Filter the records down to the lines that hold the word "animacji", and copy each of those lines.

--- Source texts of formatted documents ---
[Start of Attachment]

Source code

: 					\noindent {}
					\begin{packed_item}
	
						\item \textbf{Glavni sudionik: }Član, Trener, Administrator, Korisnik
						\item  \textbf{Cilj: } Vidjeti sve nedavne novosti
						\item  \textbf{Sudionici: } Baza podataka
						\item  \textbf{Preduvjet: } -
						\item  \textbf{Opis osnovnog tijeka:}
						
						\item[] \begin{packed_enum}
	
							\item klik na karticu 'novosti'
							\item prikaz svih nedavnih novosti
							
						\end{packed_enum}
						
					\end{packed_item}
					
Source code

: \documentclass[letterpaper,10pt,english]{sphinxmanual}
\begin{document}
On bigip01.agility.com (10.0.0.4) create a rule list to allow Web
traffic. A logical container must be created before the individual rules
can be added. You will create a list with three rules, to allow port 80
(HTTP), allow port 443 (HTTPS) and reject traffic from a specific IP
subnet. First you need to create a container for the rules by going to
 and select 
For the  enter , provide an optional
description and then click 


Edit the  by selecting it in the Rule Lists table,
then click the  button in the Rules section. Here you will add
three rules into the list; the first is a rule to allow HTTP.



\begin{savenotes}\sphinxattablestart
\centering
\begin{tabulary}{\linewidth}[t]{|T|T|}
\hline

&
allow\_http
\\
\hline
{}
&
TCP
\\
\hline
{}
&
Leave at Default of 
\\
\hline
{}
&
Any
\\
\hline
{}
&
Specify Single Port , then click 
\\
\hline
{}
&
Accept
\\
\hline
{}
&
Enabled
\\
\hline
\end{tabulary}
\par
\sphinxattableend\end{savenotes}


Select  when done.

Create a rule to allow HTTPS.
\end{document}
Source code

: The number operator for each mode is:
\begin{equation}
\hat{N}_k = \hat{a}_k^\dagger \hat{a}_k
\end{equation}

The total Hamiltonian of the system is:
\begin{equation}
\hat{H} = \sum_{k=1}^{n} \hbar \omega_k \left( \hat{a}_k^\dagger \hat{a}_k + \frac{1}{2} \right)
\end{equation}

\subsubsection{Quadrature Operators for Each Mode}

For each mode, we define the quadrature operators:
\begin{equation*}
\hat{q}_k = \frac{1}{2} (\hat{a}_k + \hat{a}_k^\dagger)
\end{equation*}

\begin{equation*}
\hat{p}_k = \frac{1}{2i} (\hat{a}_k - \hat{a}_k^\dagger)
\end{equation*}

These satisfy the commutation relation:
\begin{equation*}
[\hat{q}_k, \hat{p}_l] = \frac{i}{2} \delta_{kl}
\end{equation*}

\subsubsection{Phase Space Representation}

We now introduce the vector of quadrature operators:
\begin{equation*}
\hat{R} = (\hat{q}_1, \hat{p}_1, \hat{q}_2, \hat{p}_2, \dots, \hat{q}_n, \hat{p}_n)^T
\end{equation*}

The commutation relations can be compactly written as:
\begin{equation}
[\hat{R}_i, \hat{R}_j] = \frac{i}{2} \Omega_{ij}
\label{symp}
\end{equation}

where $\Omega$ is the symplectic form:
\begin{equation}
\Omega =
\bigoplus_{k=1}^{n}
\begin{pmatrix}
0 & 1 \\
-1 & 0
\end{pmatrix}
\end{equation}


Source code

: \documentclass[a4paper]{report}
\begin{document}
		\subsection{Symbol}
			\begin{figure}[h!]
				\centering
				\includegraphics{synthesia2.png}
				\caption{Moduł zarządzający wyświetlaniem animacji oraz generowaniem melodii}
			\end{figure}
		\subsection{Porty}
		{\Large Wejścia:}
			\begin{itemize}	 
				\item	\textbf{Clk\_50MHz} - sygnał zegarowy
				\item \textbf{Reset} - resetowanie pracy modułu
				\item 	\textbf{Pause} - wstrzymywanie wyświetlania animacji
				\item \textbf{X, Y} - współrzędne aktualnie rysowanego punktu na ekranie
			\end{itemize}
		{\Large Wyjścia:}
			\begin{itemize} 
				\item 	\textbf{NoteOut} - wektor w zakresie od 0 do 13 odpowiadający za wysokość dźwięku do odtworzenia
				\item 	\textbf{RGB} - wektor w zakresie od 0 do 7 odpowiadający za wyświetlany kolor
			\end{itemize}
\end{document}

[End of Attachment]

--- Written answer ---
				\caption{Moduł zarządzający wyświetlaniem animacji oraz generowaniem melodii}
				\item 	\textbf{Pause} - wstrzymywanie wyświetlania animacji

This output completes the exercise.